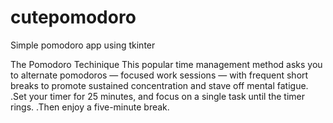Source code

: # cutepomodoro
Simple pomodoro app using tkinter 

The Pomodoro Techinique 
This popular time management method asks you to alternate pomodoros — focused work sessions — with frequent short breaks to promote sustained concentration and stave off mental fatigue.
.Set your timer for 25 minutes, and focus on a single task until the timer rings.
.Then enjoy a five-minute break.

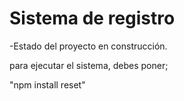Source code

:<h1>Sistema de registro</h1>

-Estado del proyecto en construcción.

para ejecutar el sistema, debes poner;

"npm install reset"
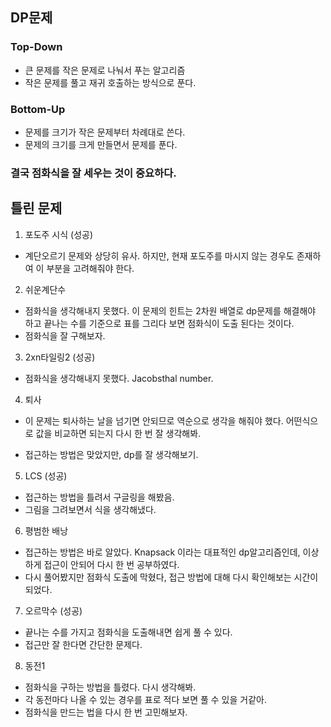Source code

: ## DP문제

### Top-Down
- 큰 문제를 작은 문제로 나눠서 푸는 알고리즘
- 작은 문제를 풀고 재귀 호출하는 방식으로 푼다.

### Bottom-Up
- 문제를 크기가 작은 문제부터 차례대로 쓴다.
- 문제의 크기를 크게 만들면서 문제를 푼다.

### 결국 점화식을 잘 세우는 것이 중요하다.

## 틀린 문제
1. 포도주 시식 (성공)
  - 계단오르기 문제와 상당히 유사. 하지만, 현재 포도주를 마시지 않는 경우도 존재하여 이 부분을 고려해줘야 한다.

2. 쉬운계단수
  - 점화식을 생각해내지 못했다. 이 문제의 힌트는 2차원 배열로 dp문제를 해결해야 하고 끝나는 수를 기준으로 표를 그리다 보면 점화식이 도출 된다는 것이다. 
  - 점화식을 잘 구해보자.

3. 2xn타일링2 (성공)
  - 점화식을 생각해내지 못했다. Jacobsthal number.

4. 퇴사
  - 이 문제는 퇴사하는 날을 넘기면 안되므로 역순으로 생각을 해줘야 했다. 어떤식으로 값을 비교하면 되는지 다시 한 번 잘 생각해봐.
  
  - 접근하는 방법은 맞았지만, dp를 잘 생각해보기.

5. LCS (성공)
  - 접근하는 방법을 틀려서 구글링을 해봤음.
  - 그림을 그려보면서 식을 생각해냈다.

6. 평범한 배낭
  - 접근하는 방법은 바로 알았다. Knapsack 이라는 대표적인 dp알고리즘인데, 이상하게 접근이 안되어 다시 한 번 공부하였다. 
  - 다시 풀어봤지만 점화식 도출에 막혔다, 접근 방법에 대해 다시 확인해보는 시간이 되었다.

7. 오르막수 (성공)
  - 끝나는 수를 가지고 점화식을 도출해내면 쉽게 풀 수 있다.
  - 접근만 잘 한다면 간단한 문제다.

8. 동전1
  - 점화식을 구하는 방법을 틀렸다. 다시 생각해봐.
  - 각 동전마다 나올 수 있는 경우를 표로 적다 보면 풀 수 있을 거같아.
  - 점화식을 만드는 법을 다시 한 번 고민해보자.
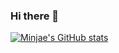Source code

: ### Hi there 👋


[![Minjae's GitHub stats](https://github-readme-stats.vercel.app/api?username=ussr1285)](https://github.com/anuraghazra/github-readme-stats)

<!--
**ussr1285/ussr1285** is a ✨ _special_ ✨ repository because its `README.md` (this file) appears on your GitHub profile.

Here are some ideas to get you started:

- 🔭 I’m currently working on .
- 🌱 I’m currently learning ...
- 👯 I’m looking to collaborate on ...
- 🤔 I’m looking for help with ...
- 💬 Ask me about ...
- 📫 How to reach me: ...
- 😄 Pronouns: ...
- ⚡ Fun fact: ...
-->
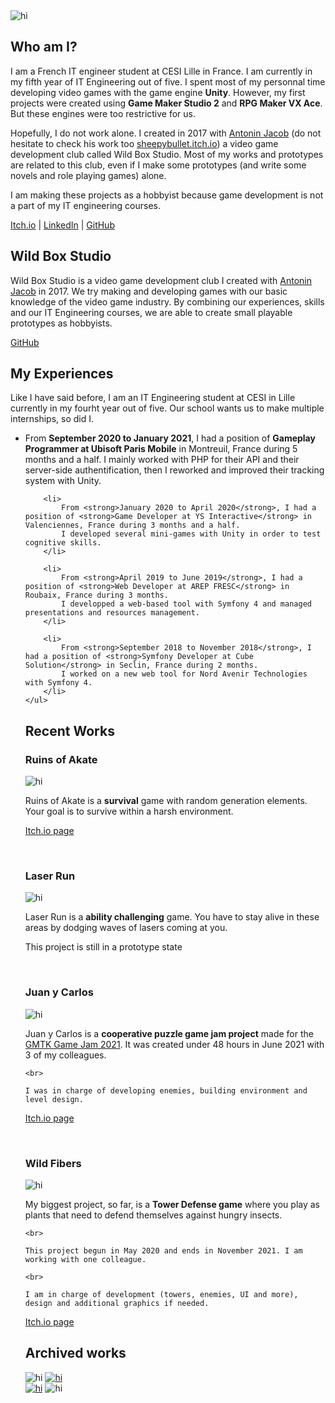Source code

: <link rel="stylesheet" href="Style.css">
<img src="Gab Banner.png" alt="hi" class="banner"/>

## Who am I?
<p class="paragraph">
	I am a French IT engineer student at CESI Lille in France. I am currently in my fifth year of IT Engineering out of five.
	I spent most of my personnal time developing video games with the game engine <strong>Unity</strong>. However, my first projects were created using <strong>Game Maker Studio 2</strong> and <strong>RPG Maker VX Ace</strong>. But these engines were too restrictive for us. 
</p>

<p class="paragraph">
	Hopefully, I do not work alone. I created in 2017 with <a href ="https://www.linkedin.com/in/antonin-jacob-lille/">Antonin Jacob</a> (do not hesitate to check his work too <a href = "https://sheepybullet.itch.io/">sheepybullet.itch.io</a>) a video game development club called Wild Box Studio.
	Most of my works and prototypes are related to this club, even if I make some prototypes (and write some novels and role playing games) alone.
</p>

<p class="paragraph">
	I am making these projects as a hobbyist because game development is not a part of my IT engineering courses.
</p>

<p class="centered">
	<a href = "https://gabriel-jouet.itch.io/">Itch.io</a> |
	<a href = "https://www.linkedin.com/in/gabriel-jouet-2909aa15a/">LinkedIn</a> |
	<a href = "https://github.com/GabrielJouet">GitHub</a>
</p>


## Wild Box Studio
<p class="paragraph">
	Wild Box Studio is a video game development club I created with <a href ="https://www.linkedin.com/in/antonin-jacob-lille/">Antonin Jacob</a> in 2017. 
	We try making and developing games with our basic knowledge of the video game industry. 
	By combining our experiences, skills and our IT Engineering courses, we are able to create small playable prototypes as hobbyists.
</p>

<p class="centered">
	<a href = "https://github.com/Wild-Box-Studio">GitHub</a>
</p>


## My Experiences
<p class="paragraph">
	Like I have said before, I am an IT Engineering student at CESI in Lille currently in my fourht year out of five.
	Our school wants us to make multiple internships, so did I.
	<ul>
		<li>
			From <strong>September 2020 to January 2021</strong>, I had a position of <strong>Gameplay Programmer at Ubisoft Paris Mobile</strong> in Montreuil, France during 5 months and a half.
			I mainly worked with PHP for their API and their server-side authentification, then I reworked and improved their tracking system with Unity.
		</li>

		<li>
			From <strong>January 2020 to April 2020</strong>, I had a position of <strong>Game Developer at YS Interactive</strong> in Valenciennes, France during 3 months and a half.
			I developed several mini-games with Unity in order to test cognitive skills.
		</li>

		<li>
			From <strong>April 2019 to June 2019</strong>, I had a position of <strong>Web Developer at AREP FRESC</strong> in Roubaix, France during 3 months.
			I developped a web-based tool with Symfony 4 and managed presentations and resources management.
		</li>

		<li>
			From <strong>September 2018 to November 2018</strong>, I had a position of <strong>Symfony Developer at Cube Solution</strong> in Seclin, France during 2 months.
			I worked on a new web tool for Nord Avenir Technologies with Symfony 4.
		</li>
	</ul>
</p>


## Recent Works
### Ruins of Akate
<img src="Ruins of Akate.png" alt="hi" class="figure"/>

<p class="centered">
	Ruins of Akate is a <strong>survival</strong> game with random generation elements. Your goal is to survive within a harsh environment.
</p>

<p class="centered">
	<a href = "https://gabriel-jouet.itch.io/laser-run">Itch.io page</a>
</p>

<br>


### Laser Run
<img src="Laser Run.png" alt="hi" class="figure"/>

<p class="centered">
	Laser Run is a <strong>ability challenging</strong> game. You have to stay alive in these areas by dodging waves of lasers coming at you.
</p>

<p class="centered">
	This project is still in a prototype state 
</p>

<br>


### Juan y Carlos
<img src="Juan y Carlos.png" alt="hi" class="figure"/>

<p class="centered">
	Juan y Carlos is a <strong>cooperative puzzle game jam project</strong> made for the <a href="https://itch.io/jam/gmtk-2021">GMTK Game Jam 2021</a>. It was created under 48 hours in June 2021 with 3 of my colleagues.

	<br>

	I was in charge of developing enemies, building environment and level design.
</p>

<p class="centered">
	<a href = "https://sydiko.itch.io/juan-y-carlos">Itch.io page</a>  
</p>

<br>


### Wild Fibers
<img src="Wild Fibers.png" alt="hi" class="figure"/>

<p class="centered">
	My biggest project, so far, is a <strong>Tower Defense game</strong> where you play as plants that need to defend themselves against hungry insects. 

	<br>

	This project begun in May 2020 and ends in November 2021. I am working with one colleague.
	
	<br>

	I am in charge of development (towers, enemies, UI and more), design and additional graphics if needed.
</p>

<p class="centered">
	<a href = "https://gabriel-jouet.itch.io/wffb">Itch.io page</a>
</p>


## Archived works
<div class="archive">
	<div class="column">
		<img src="Evolution-Simulation.png" alt="hi"/>
		<a href = "https://sydiko.itch.io/four-dungeons"><img src="Four Dungeons.png" alt="hi"/></a>
	</div>
	<div class="column">
		<a href = "https://gabriel-jouet.itch.io/space-destructor/"><img src="Space Destructor.png" alt="hi"/></a>
		<img src="Earth's Disaster.png" alt="hi"/>
	</div>
</div>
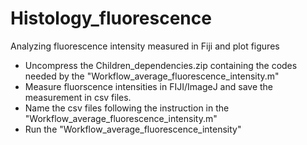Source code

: # Histology_fluorescence
Analyzing fluorescence intensity measured in Fiji and plot figures
- Uncompress the Children_dependencies.zip containing the codes needed by the "Workflow_average_fluorescence_intensity.m"
- Measure fluorscence intensities in FIJI/ImageJ and save the measurement in csv files. 
- Name the csv files following the instruction in the "Workflow_average_fluorescence_intensity.m"
- Run the "Workflow_average_fluorescence_intensity"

***

▸ **Work to complete**:
Write out, word for word, the stretch of entries that begins at the line with "I am in charge" and ends at the line with "- Name the csv". Pictures do not belong in it.

▸ **Solution**:
	I am in charge of development (towers, enemies, UI and more), design and additional graphics if needed.
</p>

<p class="centered">
	<a href = "https://gabriel-jouet.itch.io/wffb">Itch.io page</a>
</p>


## Archived works
<div class="archive">
	<div class="column">
		<img src="Evolution-Simulation.png" alt="hi"/>
		<a href = "https://sydiko.itch.io/four-dungeons"><img src="Four Dungeons.png" alt="hi"/></a>
	</div>
	<div class="column">
		<a href = "https://gabriel-jouet.itch.io/space-destructor/"><img src="Space Destructor.png" alt="hi"/></a>
		<img src="Earth's Disaster.png" alt="hi"/>
	</div>
</div>
Source code

: # Histology_fluorescence
Analyzing fluorescence intensity measured in Fiji and plot figures
- Uncompress the Children_dependencies.zip containing the codes needed by the "Workflow_average_fluorescence_intensity.m"
- Measure fluorscence intensities in FIJI/ImageJ and save the measurement in csv files. 
- Name the csv files following the instruction in the "Workflow_average_fluorescence_intensity.m"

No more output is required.